In contrast, at least seven out of 10 executives believed these well-being dimensions improved for their people, and around three out of four leaders would characterise their workers’ well-being as “excellent” or “good.”
Seven in ten workers said that if their organisation increased its commitment to human sustainability, this would improve their overall experience at work (72 per cent) and increase their engagement and job satisfaction (71 per cent), productivity (70 per cent), desire to stay with their company long-term (70 per cent) and trust in their company’s leadership (69 per cent).
Over half of workers (52%) said that paying them fairly would go a long way toward improving their well-being.
The report also found that 82 per cent of executives say companies should be required to publicly report their human sustainability metrics.
However, nearly as many (81 per cent) admitted that their own organisation isn’t doing enough when it comes to making public commitments around human issues.

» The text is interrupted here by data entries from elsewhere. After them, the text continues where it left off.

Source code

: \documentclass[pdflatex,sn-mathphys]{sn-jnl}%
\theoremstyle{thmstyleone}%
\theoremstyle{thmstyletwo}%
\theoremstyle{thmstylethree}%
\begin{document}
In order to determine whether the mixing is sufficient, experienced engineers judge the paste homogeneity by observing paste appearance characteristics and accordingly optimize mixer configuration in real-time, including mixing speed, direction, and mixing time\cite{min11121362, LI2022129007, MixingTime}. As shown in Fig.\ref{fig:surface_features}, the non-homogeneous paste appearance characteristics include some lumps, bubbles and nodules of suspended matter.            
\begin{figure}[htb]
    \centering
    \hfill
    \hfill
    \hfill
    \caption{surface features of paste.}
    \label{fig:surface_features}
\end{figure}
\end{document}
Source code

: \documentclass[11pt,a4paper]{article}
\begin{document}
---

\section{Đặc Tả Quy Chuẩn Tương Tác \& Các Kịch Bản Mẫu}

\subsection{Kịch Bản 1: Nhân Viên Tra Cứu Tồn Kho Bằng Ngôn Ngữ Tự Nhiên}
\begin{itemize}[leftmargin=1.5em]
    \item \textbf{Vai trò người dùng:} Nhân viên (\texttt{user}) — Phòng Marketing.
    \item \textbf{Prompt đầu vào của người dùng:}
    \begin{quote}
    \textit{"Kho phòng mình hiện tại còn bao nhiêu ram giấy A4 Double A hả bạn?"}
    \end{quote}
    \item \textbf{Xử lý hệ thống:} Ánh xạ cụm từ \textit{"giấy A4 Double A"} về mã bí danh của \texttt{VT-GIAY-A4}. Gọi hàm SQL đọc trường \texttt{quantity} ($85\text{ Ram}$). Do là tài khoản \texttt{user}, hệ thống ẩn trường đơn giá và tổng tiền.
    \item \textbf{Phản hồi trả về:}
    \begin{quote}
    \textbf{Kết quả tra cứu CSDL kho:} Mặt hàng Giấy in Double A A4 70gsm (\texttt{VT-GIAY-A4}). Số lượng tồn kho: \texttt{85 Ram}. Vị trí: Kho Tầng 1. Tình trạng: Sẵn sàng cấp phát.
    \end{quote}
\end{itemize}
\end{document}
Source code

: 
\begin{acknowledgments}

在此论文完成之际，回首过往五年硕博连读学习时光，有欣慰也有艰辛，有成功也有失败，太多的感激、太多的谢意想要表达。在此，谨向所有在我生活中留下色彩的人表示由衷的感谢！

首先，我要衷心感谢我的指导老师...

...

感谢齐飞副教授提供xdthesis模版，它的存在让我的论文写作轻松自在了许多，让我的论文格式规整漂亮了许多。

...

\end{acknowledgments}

Around a third (32 per cent) of these leaders say this is because the goals they could realistically accomplish are trivial, and they’re embarrassed to make public commitments around them.
Thirty per cent, meanwhile, are awaiting government guidance or frameworks to guide them, and 22 per cent don’t want their company’s reputation to suffer if they don’t achieve these goals.
In contrast, eighty-eight per cent would like their compensation to be tied to human sustainability metrics.
Nearly half (47 per cent) would like at least 75 per cent of their compensation to be linked to these metrics, while 61 per cent of the C-suite say they’d accept a pay cut to work for a company that is advancing human sustainability.
For the full report, head here.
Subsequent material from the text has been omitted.